With the first target of giving a yea or a nay within twenty-eight days having passed without having had receipt of either, the NHS must get a move on if it's to meet its next one of getting started with the necessary doings within sixty-two days, should that course of action be needed. Forty-nine of those days have already elapsed.
With the summer excursion abroad necessarily having been cancelled, or seriously curtailed as a minimum, there's still the opportunity to pedal around here and, with the weather forecast resembling something normally produced for Provence, Mrs Bygone Boozer and I set out for Cobbles café in Longnor.
Turning off the A515 near the former Old Bear we headed through Biggin, passing the lost High Peak Harriers pub, the still serving Waterloo and the pond at Heathcote before climbing up through Long Dale eventually arriving at Earl Sterndale. Here we were informed that the Quiet Woman could well be reopening at some point. I'll wait and see on that one.

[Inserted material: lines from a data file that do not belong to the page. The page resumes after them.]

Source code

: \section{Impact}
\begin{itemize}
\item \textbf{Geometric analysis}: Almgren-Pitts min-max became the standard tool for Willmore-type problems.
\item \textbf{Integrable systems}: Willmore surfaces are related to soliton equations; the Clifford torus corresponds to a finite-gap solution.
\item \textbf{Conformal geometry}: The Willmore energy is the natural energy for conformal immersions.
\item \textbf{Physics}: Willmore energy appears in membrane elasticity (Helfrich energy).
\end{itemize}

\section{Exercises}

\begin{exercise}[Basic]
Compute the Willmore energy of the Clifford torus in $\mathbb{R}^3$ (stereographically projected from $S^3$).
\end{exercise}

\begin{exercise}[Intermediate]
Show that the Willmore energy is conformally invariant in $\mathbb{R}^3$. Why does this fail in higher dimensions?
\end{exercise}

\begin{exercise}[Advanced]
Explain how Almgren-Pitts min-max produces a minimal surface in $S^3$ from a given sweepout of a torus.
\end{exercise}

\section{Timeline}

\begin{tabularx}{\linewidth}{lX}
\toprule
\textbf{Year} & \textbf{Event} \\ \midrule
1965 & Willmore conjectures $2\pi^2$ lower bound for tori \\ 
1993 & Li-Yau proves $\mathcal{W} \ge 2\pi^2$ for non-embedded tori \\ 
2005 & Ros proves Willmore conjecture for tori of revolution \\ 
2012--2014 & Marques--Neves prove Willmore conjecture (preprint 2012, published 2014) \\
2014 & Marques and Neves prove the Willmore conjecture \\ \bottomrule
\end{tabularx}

A sharp left turn and a descent into Crowdecote followed before the slog up into Longnor and lunch sitting outside Cobbles café looking at both the lost Crewe & Harpur and the closed Horseshoe Inn.
Appetites suitably sated we wound our way to Sheen where we came across a sign that we could just read.

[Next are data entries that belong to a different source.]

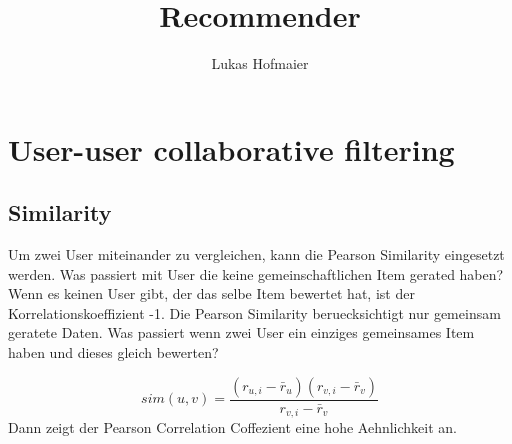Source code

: \documentclass[a4paper, 11pt]{article}
\author{Lukas Hofmaier}
\title{Recommender}
\begin{document}
\maketitle
\section{User-user collaborative filtering}
\subsection{Similarity}
Um zwei User miteinander zu vergleichen, kann die Pearson Similarity eingesetzt werden.
Was passiert mit User die keine gemeinschaftlichen Item gerated haben? 
Wenn es keinen User gibt, der das selbe Item bewertet hat, ist der Korrelationskoeffizient -1.
Die Pearson Similarity beruecksichtigt nur gemeinsam geratete Daten.
Was passiert wenn zwei User ein einziges gemeinsames Item haben und dieses gleich bewerten?


\begin{equation}
 sim(u,v) = \frac{(r_{u,i} - \bar{r}_u)(r_{v,i} - \bar{r}_v)}{r_{v,i} - \bar{r}_v}    
\end{equation}
Dann zeigt der Pearson Correlation Coffezient eine hohe Aehnlichkeit an.
\end{document}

Well, we could read the Mansfield Bitter bit...
...but the sign on the gable end of the building on the other side of the road made things a lot clearer.

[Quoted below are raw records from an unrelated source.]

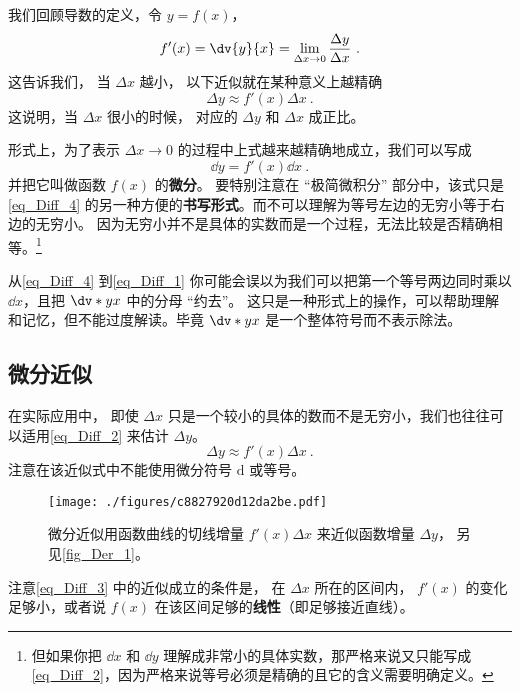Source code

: 
我们回顾导数的定义，令 $y = f(x)$，
\begin{equation}\label{eq_Diff_4}
f'(x) = \dv{y}{x} = \lim_{\Delta x\to 0} \frac{\Delta y}{\Delta x}~.
\end{equation}
这告诉我们， 当 $\Delta x$ 越小， 以下近似就在某种意义上越精确
\begin{equation}\label{eq_Diff_2}
\Delta y \approx f'(x) \Delta x~.
\end{equation}
这说明，当 $\Delta x$ 很小的时候， 对应的 $\Delta y$ 和 $\Delta x$ 成正比。

形式上，为了表示 $\Delta x\to 0$ 的过程中上式越来越精确地成立，我们可以写成
\begin{equation}\label{eq_Diff_1}
\dd{y} = f'(x)\dd{x}~.
\end{equation}
并把它叫做函数 $f(x)$ 的\textbf{微分}。 要特别注意在 “极简微积分” 部分中，该式只是\autoref{eq_Diff_4} 的另一种方便的\textbf{书写形式}。而不可以理解为等号左边的无穷小等于右边的无穷小。 因为无穷小并不是具体的实数而是一个过程，无法比较是否精确相等。\footnote{但如果你把 $\dd{x}$ 和 $\dd{y}$ 理解成非常小的具体实数，那严格来说又只能写成\autoref{eq_Diff_2}，因为严格来说等号必须是精确的且它的含义需要明确定义。}

从\autoref{eq_Diff_4} 到\autoref{eq_Diff_1} 你可能会误以为我们可以把第一个等号两边同时乘以 $\dd{x}$，且把 $\dv*{y}{x}$ 中的分母 “约去”。 这只是一种形式上的操作，可以帮助理解和记忆，但不能过度解读。毕竟 $\dv*{y}{x}$ 是一个整体符号而不表示除法。

\subsection{微分近似}\label{sub_Diff_1}

在实际应用中， 即使 $\Delta x$ 只是一个较小的具体的数而不是无穷小，我们也往往可以适用\autoref{eq_Diff_2} 来估计 $\Delta y$。
\begin{equation}\label{eq_Diff_3}
\Delta y \approx f'(x) \Delta x~.
\end{equation}
注意在该近似式中不能使用微分符号 $\mathrm{d}$ 或等号。

\begin{figure}[ht]
\centering
\texttt{[image: ./figures/c8827920d12da2be.pdf]}
\caption{微分近似用函数曲线的切线增量 $f'(x)\Delta x$ 来近似函数增量 $\Delta y$， 另见\autoref{fig_Der_1}。} \label{fig_Diff_1}
\end{figure}
注意\autoref{eq_Diff_3} 中的近似成立的条件是， 在 $\Delta x$ 所在的区间内， $f'(x)$ 的变化足够小，或者说 $f(x)$ 在该区间足够的\textbf{线性}（即足够接近直线）。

Having been closed for a number of years now, the Staffordshire Knot most likely started out as a beerhouse which was being run by blacksmith Edward Wool(l)ey in the 1830s.
By 1841 Edward had moved to Alstonfield and his son John was shoeing horses in his place in Sheen. Was he also serving beer? There is no reference to this in the 1841 census...
...but in 1851 his wife, or in reality his widow, Elizabeth is shown as being a victualler.
What the census doesn't tell us is that she was also carrying on John's work as a blacksmith and that the pub had by now acquired a name. Possibly just a result of advertising her trade, White's directory of the same year informs us that she was carrying out her victualling from the Horseshoe.
Elizabeth was still there two decades later...
...but by 1880 the pub had both a new landlord and a new name.
Kelly's publication also seems to have helped somewhat with finding the location of the Jolly Carter.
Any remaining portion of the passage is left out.